## Task details
When the string "html" is part of a line in the data below, report the whole line.

---------------

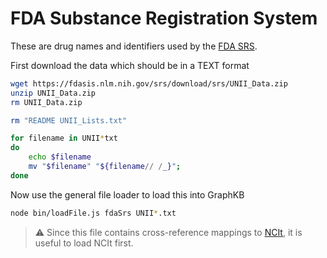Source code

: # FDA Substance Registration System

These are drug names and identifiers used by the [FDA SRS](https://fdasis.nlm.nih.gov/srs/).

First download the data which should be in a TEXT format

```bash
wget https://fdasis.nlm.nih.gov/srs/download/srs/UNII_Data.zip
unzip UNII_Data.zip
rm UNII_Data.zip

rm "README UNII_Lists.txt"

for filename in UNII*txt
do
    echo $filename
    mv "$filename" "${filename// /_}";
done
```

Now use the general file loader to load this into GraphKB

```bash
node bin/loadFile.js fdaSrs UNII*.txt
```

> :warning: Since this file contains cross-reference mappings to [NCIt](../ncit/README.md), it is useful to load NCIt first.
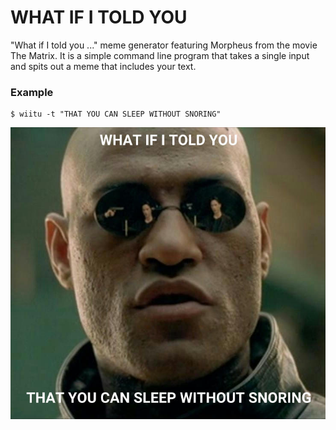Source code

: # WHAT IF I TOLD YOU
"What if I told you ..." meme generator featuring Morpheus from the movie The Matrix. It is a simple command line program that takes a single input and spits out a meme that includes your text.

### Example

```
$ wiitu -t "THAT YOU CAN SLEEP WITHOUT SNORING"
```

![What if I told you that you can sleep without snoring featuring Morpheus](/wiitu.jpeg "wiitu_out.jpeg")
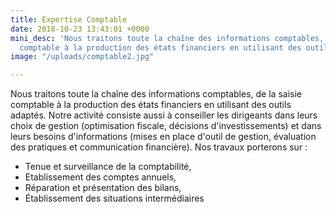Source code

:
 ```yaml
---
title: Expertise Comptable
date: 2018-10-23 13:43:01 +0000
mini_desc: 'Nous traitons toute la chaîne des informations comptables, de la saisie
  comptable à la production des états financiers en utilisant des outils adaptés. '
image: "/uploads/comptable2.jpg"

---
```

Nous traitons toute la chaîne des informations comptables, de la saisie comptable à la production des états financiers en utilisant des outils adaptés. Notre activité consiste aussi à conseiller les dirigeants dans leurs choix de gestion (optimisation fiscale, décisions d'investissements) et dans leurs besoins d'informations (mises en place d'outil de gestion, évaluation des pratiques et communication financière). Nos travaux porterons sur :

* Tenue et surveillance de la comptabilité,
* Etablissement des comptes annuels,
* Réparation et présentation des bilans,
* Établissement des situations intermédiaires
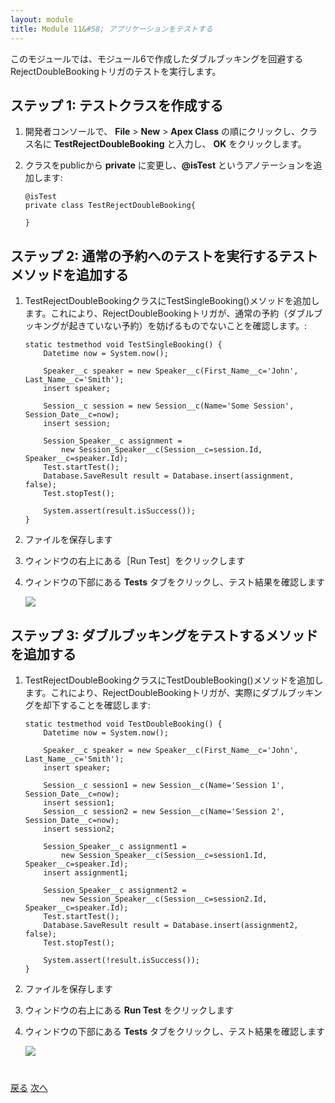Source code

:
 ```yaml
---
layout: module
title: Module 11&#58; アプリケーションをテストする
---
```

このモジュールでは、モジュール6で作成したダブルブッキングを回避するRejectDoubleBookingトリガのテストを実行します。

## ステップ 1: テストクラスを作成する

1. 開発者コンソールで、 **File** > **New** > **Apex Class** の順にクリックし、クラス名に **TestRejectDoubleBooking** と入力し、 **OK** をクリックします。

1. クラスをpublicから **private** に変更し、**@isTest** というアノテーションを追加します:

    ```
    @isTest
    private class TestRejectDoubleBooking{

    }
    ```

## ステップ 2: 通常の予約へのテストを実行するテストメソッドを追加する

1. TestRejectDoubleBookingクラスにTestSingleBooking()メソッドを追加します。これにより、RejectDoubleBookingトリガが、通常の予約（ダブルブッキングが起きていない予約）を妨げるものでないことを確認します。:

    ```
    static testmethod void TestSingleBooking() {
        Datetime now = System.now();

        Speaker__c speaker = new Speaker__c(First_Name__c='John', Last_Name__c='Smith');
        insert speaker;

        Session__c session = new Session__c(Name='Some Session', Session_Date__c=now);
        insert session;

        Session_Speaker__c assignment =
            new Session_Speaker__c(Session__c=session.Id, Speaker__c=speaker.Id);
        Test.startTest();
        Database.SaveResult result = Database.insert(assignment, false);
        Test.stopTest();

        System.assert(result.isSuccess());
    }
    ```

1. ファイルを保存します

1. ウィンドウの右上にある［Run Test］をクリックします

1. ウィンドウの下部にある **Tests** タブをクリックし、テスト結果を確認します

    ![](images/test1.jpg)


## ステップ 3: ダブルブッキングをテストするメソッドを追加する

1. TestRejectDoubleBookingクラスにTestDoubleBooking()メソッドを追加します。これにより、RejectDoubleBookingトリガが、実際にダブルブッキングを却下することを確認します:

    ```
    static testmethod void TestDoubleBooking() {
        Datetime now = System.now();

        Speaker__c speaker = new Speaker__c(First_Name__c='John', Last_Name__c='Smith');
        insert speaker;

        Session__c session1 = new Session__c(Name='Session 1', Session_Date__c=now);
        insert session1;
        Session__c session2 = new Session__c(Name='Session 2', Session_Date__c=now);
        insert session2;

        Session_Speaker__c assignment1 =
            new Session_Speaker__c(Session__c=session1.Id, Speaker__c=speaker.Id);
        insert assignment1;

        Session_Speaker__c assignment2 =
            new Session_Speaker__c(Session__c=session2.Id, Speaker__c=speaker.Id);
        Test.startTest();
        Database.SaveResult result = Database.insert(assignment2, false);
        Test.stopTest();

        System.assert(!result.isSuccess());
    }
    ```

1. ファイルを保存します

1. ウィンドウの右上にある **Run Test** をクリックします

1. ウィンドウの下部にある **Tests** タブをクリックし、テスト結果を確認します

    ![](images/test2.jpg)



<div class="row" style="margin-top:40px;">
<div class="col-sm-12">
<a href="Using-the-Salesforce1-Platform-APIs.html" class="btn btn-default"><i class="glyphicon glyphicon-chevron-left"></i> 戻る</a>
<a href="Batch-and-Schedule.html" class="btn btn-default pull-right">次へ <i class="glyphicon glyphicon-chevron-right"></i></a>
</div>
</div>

---------------

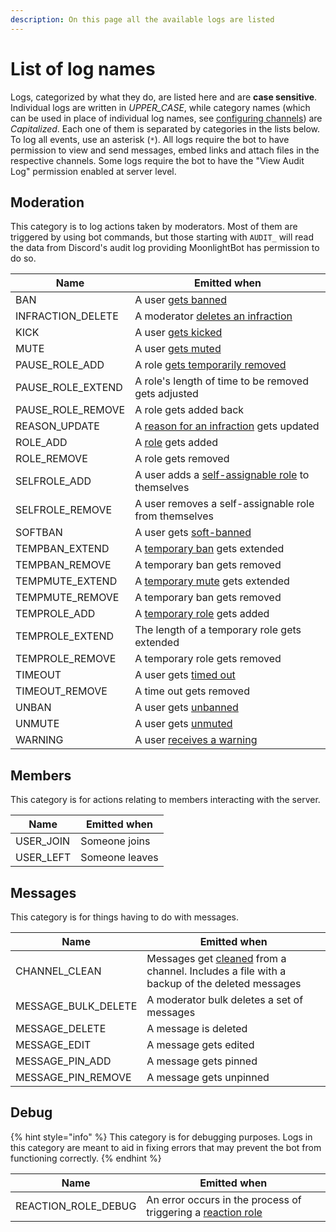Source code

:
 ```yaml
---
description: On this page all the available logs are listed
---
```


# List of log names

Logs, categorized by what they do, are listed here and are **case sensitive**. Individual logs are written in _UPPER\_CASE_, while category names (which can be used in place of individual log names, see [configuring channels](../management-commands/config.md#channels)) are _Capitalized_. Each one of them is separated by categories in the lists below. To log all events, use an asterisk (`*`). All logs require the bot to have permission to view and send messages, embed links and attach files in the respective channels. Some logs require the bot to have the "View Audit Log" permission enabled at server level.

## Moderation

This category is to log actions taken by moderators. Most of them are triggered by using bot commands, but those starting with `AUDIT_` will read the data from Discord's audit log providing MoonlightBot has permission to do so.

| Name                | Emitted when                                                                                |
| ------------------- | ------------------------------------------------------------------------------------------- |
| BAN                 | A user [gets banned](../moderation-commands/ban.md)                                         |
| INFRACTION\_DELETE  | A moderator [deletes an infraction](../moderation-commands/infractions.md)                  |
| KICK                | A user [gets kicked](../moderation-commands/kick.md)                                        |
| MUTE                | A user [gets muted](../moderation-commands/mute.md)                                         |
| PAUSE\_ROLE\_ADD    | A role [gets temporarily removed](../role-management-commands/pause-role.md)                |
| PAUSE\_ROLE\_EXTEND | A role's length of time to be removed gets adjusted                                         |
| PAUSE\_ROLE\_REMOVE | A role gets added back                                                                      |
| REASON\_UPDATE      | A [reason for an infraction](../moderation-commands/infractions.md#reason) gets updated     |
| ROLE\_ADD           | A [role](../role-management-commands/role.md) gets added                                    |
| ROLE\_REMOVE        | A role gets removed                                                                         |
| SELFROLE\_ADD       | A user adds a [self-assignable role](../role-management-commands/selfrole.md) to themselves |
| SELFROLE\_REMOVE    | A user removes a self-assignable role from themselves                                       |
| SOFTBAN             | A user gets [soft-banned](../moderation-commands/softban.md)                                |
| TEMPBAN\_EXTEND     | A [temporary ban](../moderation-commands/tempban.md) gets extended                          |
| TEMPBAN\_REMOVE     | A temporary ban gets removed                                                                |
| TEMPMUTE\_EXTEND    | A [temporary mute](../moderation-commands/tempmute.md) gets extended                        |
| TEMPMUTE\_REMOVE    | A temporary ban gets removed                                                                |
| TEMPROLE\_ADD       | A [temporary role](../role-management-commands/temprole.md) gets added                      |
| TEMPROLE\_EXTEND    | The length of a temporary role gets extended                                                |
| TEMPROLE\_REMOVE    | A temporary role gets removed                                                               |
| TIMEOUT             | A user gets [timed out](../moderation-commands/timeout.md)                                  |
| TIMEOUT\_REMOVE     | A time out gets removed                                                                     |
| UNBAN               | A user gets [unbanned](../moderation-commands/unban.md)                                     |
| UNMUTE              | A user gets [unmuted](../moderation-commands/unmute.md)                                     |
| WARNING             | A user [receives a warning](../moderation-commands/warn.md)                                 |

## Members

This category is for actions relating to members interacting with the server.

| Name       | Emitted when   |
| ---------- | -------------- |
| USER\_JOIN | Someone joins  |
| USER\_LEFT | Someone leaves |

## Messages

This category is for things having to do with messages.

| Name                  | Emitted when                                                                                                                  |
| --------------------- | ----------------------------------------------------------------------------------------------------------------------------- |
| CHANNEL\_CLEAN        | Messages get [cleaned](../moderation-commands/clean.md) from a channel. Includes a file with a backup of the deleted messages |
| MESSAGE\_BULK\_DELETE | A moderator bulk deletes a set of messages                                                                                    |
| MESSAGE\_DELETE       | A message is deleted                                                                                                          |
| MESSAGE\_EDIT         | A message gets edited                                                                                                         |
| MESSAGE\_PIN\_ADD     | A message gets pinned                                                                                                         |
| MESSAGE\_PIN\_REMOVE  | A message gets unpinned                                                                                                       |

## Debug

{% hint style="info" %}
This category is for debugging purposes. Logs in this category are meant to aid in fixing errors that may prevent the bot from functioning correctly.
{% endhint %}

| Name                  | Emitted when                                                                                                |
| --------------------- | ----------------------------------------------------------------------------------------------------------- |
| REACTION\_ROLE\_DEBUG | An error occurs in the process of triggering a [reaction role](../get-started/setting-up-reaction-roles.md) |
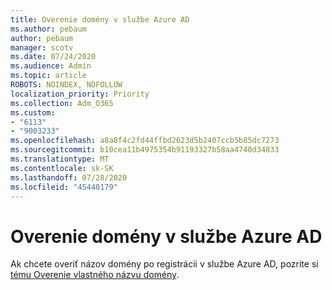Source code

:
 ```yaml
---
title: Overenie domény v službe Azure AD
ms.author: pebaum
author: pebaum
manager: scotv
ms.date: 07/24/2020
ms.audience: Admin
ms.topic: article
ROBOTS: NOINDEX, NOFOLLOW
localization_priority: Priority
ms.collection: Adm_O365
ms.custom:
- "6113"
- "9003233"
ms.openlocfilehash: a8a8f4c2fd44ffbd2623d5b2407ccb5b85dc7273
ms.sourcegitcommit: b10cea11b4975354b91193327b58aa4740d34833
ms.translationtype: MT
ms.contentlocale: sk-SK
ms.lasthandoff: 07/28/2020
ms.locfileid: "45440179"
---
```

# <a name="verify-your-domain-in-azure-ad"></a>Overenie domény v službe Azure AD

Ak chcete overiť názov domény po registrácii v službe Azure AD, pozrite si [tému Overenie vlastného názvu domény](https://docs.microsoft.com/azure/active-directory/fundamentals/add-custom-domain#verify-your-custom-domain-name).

---------------

## Solution for this task
<a href="Using-the-Salesforce1-Platform-APIs.html" class="btn btn-default"><i class="glyphicon glyphicon-chevron-left"></i> 戻る</a>
<a href="Batch-and-Schedule.html" class="btn btn-default pull-right">次へ <i class="glyphicon glyphicon-chevron-right"></i></a>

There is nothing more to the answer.